Certains auteurs ont invoqué l'argument d'une « moyennisation » des pratiques culturelles et des modes de vie prenant la place des anciennes cultures de classe, plus fortes et cohérentes. L'expansion des classes moyennes serait ainsi le vecteur de diffusion d'une culture unifiante, reposant sur des éléments de l'ancienne culture bourgeoise répandus à grande échelle dans la population. Il s'agirait d'une culture plutôt floue, marquée par l'énorme diversité de l'offre de biens et services, et qui permettrait à chacun d'affirmer ses choix personnels tout en partageant des codes communs. Cette vision quelque peu simpliste et irénique se voit démentie par les recherches empiriques qui montrent notamment le maintien de profondes inégalités en matière d'accès aux biens culturels et de pratiques de loisirs.

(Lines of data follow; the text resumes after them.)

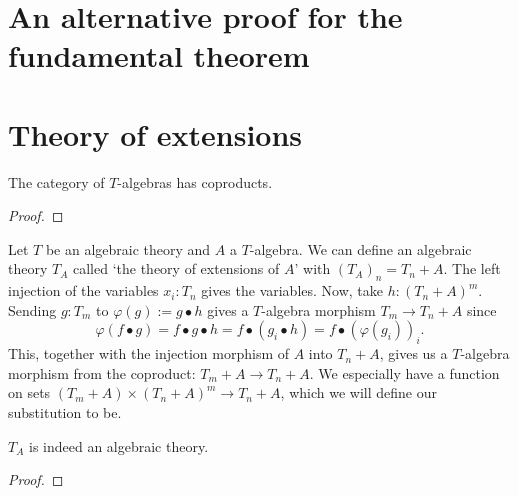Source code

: \section{An alternative proof for the fundamental theorem}

\section{Theory of extensions}

\begin{lemma}
  The category of $ T $-algebras has coproducts.
\end{lemma}
\begin{proof}
  \TODO
\end{proof}

\begin{definition}
  Let $ T $ be an algebraic theory and $ A $ a $ T $-algebra. We can define an algebraic theory $ T_A $ called `the theory of extensions of $ A $' with $ (T_A)_n = T_n + A $. The left injection of the variables $ x_i : T_n $ gives the variables.
  Now, take $ h: (T_n + A)^m $. Sending $ g: T_m $ to $ \varphi(g) := g \bullet h $ gives a $ T $-algebra morphism $ T_m \to T_n + A $ since
  \[ \varphi(f \bullet g) = f \bullet g \bullet h = f \bullet (g_i \bullet h) = f \bullet (\varphi(g_i))_i. \]
  This, together with the injection morphism of $ A $ into $ T_n + A $, gives us a $ T $-algebra morphism from the coproduct: $ T_m + A \to T_n + A $. We especially have a function on sets $ (T_m + A) \times (T_n + A)^m \to T_n + A $, which we will define our substitution to be.
\end{definition}

\begin{lemma}
  $ T_A $ is indeed an algebraic theory.
\end{lemma}
\begin{proof}
  \TODO
\end{proof}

L'attrait de la classe dominante

Il est sans doute plus fécond de chercher des ferments d'unité - partielle, un peu sommaire - dans le rapport particulier que les classes moyennes entretiennent avec les normes de goût et de jugement issues de la classe dominante. Selon Pierre Bourdieu, les classes moyennes possèdent suffisamment de capital culturel pour pouvoir apprécier les produits et pratiques caractérisant la culture dominante et pour prendre des distances avec les goûts populaires, mais pas assez pour pouvoir se les approprier sans un effort qui trahit leur manque de familiarité avec cette culture qu'elles reçoivent et imitent plus qu'elles ne la produisent et maîtrisent. Elles sont en outre traversées par une tension entre le pôle des artisans, commerçants, chefs d'entreprise, cadres du privé, plutôt détenteurs de capitaux économiques que de capitaux culturels et amateurs de biens et loisirs qui reflètent leur relative aisance, et le pôle des professions intellectuelles et cadres du public, dont le capital est plutôt culturel et dont les goûts porteraient la marque d'un certain ascétisme.

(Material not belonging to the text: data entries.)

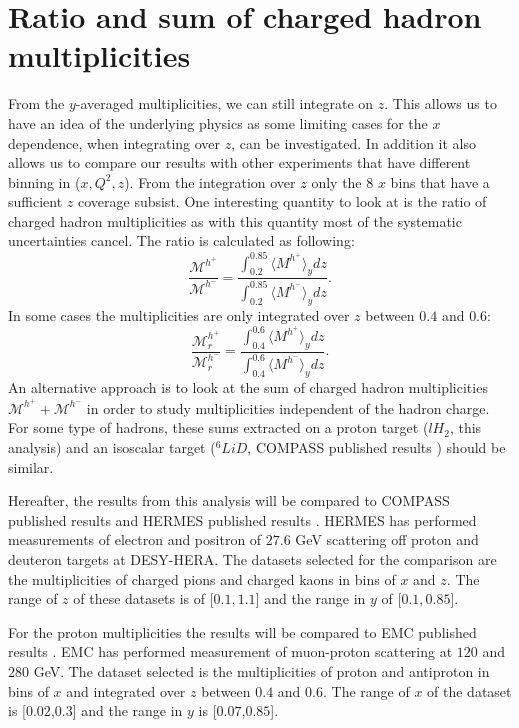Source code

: \section{Ratio and sum of charged hadron multiplicities}

From the $y$-averaged multiplicities, we can still integrate on $z$. This allows us to have an idea of the underlying physics as some limiting cases for the $x$ dependence, when integrating over $z$, can be investigated. In addition it also allows us to compare our results with other experiments that have different binning in ($x,Q^2,z$). From the integration over $z$ only the 8 $x$ bins that have a sufficient $z$ coverage subsist. One interesting quantity to look at is the ratio of charged hadron multiplicities as with this quantity most of the systematic uncertainties cancel. The ratio is calculated as following:
%
\begin{equation}
  \frac{\mathscr{M}^{h^+}}{\mathscr{M}^{h^-}} = \frac{\int_{0.2}^{0.85} \langle M^{h^+} \rangle_y dz}{\int_{0.2}^{0.85} \langle M^{h^-} \rangle_y dz}.
\end{equation}
%
In some cases the multiplicities are only integrated over $z$ between $0.4$ and $0.6$:
%
\begin{equation}
  \frac{\mathscr{M}^{h^+}_{r}}{\mathscr{M}^{h^-}_{r}} = \frac{\int_{0.4}^{0.6} \langle M^{h^+} \rangle_y dz}{\int_{0.4}^{0.6} \langle M^{h^-} \rangle_y dz}.
\end{equation}
%
An alternative approach is to look at the sum of charged hadron multiplicities $\mathscr{M}^{h^+}+\mathscr{M}^{h^-}$ in order to study multiplicities independent of the hadron charge. For some type of hadrons, these sums extracted on a proton target ($lH_2$, this analysis) and an isoscalar target ($^6LiD$, COMPASS published results \cite{COMPASS2006Pi,COMPASS2006K}) should be similar.

Hereafter, the results from this analysis will be compared to COMPASS published results and HERMES published results \cite{HERMESMult}. HERMES has performed measurements of electron and positron of $27.6$ GeV scattering off proton and deuteron targets at DESY-HERA. The datasets selected for the comparison are the multiplicities of charged pions and charged kaons in bins of $x$ and $z$. The range of $z$ of these datasets is of [$0.1,1.1$] and the range in $y$ of [$0.1,0.85$].

For the proton multiplicities the results will be compared to EMC published results \cite{EMCMult}. EMC has performed measurement of muon-proton scattering at $120$ and $280$ GeV. The dataset selected is the multiplicities of proton and antiproton in bins of $x$ and integrated over $z$ between $0.4$ and $0.6$. The range of $x$ of the dataset is [$0.02$,$0.3$] and the range in $y$ is [$0.07$,$0.85$].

Cette analyse n'est pas très éloignée de celle qu'avait proposée Maurice Halbwachs dès les années 1920-1930. Ce dernier comparait le foyer de la culture dominante à un feu de camp, autour duquel les diverses classes sociales se répartissent en fonction de leur degré de proximité à son modèle. Si les agriculteurs, héritiers d'une culture rurale spécifique, et les ouvriers, porteurs de la mémoire des luttes contre la misère et contre la menace aujourd'hui renaissante de l'exclusion, restent à l'écart du foyer, les classes moyennes forment un cercle plus proche, bien qu'elles n'aient pas accès au premier rang. Leur budget et leur éducation leur permettent de bénéficier de bonnes conditions d'intégration sociale et autorisent l'espoir d'une élévation dans la hiérarchie sociale, mais elles n'appartiennent ni au monde de la fortune ni aux cercles du pouvoir et du prestige. Leur qualification professionnelle, qui est au principe de leur position sociale, leur évite généralement le contact direct avec la matière, réservé à l'action des ouvriers et des classes populaires, et leur permet de « travailler sur l'humain », ce qui leur attire davantage de considération. Les classes moyennes comportent de nombreuses professions qui entretiennent des liens de contiguïté ou même de continuité professionnelle avec les professions libérales ou les cadres supérieurs : les infirmières coopèrent avec les médecins, les techniciens avec les ingénieurs, les comptables et administratifs avec les experts et manageurs. Mais elles interviennent à un niveau moindre de responsabilité et de qualification, plus près des tâches d'exécution et de routine, autrement dit de ce que l'humain et les groupes peuvent avoir de mécanique, une forme d'« humanité matérialisée », selon Halbwachs.

De là leur vient, selon lui, une tendance au conformisme, un esprit quelque peu scrupuleux et pointilleux. De ce fait, elles n'impulsent pas de grands mouvements de transformation sociale, mais elles assurent la continuité du fonctionnement des administrations et des entreprises dans les périodes de changement politique et de transition. En somme, elles contribuent à la cohésion d'ensemble de la société, rôle assurément très appréciable quand les majorités politiques basculent.